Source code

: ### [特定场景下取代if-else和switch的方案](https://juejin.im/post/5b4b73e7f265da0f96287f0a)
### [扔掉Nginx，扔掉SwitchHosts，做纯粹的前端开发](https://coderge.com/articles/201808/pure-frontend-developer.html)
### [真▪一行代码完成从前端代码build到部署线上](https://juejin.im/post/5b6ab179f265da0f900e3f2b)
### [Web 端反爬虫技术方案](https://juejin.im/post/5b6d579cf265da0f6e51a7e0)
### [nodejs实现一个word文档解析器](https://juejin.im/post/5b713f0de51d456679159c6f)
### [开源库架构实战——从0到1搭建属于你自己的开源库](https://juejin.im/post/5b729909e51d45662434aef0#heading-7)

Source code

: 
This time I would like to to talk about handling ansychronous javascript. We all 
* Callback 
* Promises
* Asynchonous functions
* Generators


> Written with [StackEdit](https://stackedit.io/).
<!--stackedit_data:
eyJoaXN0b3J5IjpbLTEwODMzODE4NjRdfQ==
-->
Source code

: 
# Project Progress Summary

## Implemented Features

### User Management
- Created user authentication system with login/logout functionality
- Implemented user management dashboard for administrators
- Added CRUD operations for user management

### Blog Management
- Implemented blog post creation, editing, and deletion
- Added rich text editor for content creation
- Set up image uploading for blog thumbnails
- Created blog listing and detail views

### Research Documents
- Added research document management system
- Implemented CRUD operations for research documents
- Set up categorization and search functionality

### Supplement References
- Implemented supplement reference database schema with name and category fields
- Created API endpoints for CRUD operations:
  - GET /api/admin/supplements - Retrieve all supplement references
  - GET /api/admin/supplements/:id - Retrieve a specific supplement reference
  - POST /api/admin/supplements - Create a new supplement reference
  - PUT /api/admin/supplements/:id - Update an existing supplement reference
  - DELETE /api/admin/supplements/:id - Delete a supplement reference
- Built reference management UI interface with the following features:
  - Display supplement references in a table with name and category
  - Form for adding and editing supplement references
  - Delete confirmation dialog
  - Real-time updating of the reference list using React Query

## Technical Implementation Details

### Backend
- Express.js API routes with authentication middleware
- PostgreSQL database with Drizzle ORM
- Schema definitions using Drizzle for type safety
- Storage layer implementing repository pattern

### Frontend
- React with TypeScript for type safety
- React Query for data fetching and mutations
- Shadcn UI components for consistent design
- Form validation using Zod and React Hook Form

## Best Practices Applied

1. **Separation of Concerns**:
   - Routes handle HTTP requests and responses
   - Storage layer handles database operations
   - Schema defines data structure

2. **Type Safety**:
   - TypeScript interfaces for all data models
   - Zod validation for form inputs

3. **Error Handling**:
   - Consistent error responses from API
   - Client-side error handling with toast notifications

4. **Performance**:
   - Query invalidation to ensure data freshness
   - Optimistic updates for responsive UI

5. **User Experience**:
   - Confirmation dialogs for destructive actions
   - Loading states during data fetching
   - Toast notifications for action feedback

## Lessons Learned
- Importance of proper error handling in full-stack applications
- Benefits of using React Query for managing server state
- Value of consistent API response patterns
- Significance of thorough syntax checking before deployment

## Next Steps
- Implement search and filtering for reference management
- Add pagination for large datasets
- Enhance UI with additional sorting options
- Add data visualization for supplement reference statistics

━━━━━━━━━━

Task requirements:
Transcribe all of the material exactly. Omit nothing.

Solution:
Source code

: ### [特定场景下取代if-else和switch的方案](https://juejin.im/post/5b4b73e7f265da0f96287f0a)
### [扔掉Nginx，扔掉SwitchHosts，做纯粹的前端开发](https://coderge.com/articles/201808/pure-frontend-developer.html)
### [真▪一行代码完成从前端代码build到部署线上](https://juejin.im/post/5b6ab179f265da0f900e3f2b)
### [Web 端反爬虫技术方案](https://juejin.im/post/5b6d579cf265da0f6e51a7e0)
### [nodejs实现一个word文档解析器](https://juejin.im/post/5b713f0de51d456679159c6f)
### [开源库架构实战——从0到1搭建属于你自己的开源库](https://juejin.im/post/5b729909e51d45662434aef0#heading-7)

Source code

: 
This time I would like to to talk about handling ansychronous javascript. We all 
* Callback 
* Promises
* Asynchonous functions
* Generators


> Written with [StackEdit](https://stackedit.io/).
<!--stackedit_data:
eyJoaXN0b3J5IjpbLTEwODMzODE4NjRdfQ==
-->
Source code

: 
# Project Progress Summary

## Implemented Features

### User Management
- Created user authentication system with login/logout functionality
- Implemented user management dashboard for administrators
- Added CRUD operations for user management

### Blog Management
- Implemented blog post creation, editing, and deletion
- Added rich text editor for content creation
- Set up image uploading for blog thumbnails
- Created blog listing and detail views

### Research Documents
- Added research document management system
- Implemented CRUD operations for research documents
- Set up categorization and search functionality

### Supplement References
- Implemented supplement reference database schema with name and category fields
- Created API endpoints for CRUD operations:
  - GET /api/admin/supplements - Retrieve all supplement references
  - GET /api/admin/supplements/:id - Retrieve a specific supplement reference
  - POST /api/admin/supplements - Create a new supplement reference
  - PUT /api/admin/supplements/:id - Update an existing supplement reference
  - DELETE /api/admin/supplements/:id - Delete a supplement reference
- Built reference management UI interface with the following features:
  - Display supplement references in a table with name and category
  - Form for adding and editing supplement references
  - Delete confirmation dialog
  - Real-time updating of the reference list using React Query

## Technical Implementation Details

### Backend
- Express.js API routes with authentication middleware
- PostgreSQL database with Drizzle ORM
- Schema definitions using Drizzle for type safety
- Storage layer implementing repository pattern

### Frontend
- React with TypeScript for type safety
- React Query for data fetching and mutations
- Shadcn UI components for consistent design
- Form validation using Zod and React Hook Form

## Best Practices Applied

1. **Separation of Concerns**:
   - Routes handle HTTP requests and responses
   - Storage layer handles database operations
   - Schema defines data structure

2. **Type Safety**:
   - TypeScript interfaces for all data models
   - Zod validation for form inputs

3. **Error Handling**:
   - Consistent error responses from API
   - Client-side error handling with toast notifications

4. **Performance**:
   - Query invalidation to ensure data freshness
   - Optimistic updates for responsive UI

5. **User Experience**:
   - Confirmation dialogs for destructive actions
   - Loading states during data fetching
   - Toast notifications for action feedback

## Lessons Learned
- Importance of proper error handling in full-stack applications
- Benefits of using React Query for managing server state
- Value of consistent API response patterns
- Significance of thorough syntax checking before deployment

## Next Steps
- Implement search and filtering for reference management
- Add pagination for large datasets
- Enhance UI with additional sorting options
- Add data visualization for supplement reference statistics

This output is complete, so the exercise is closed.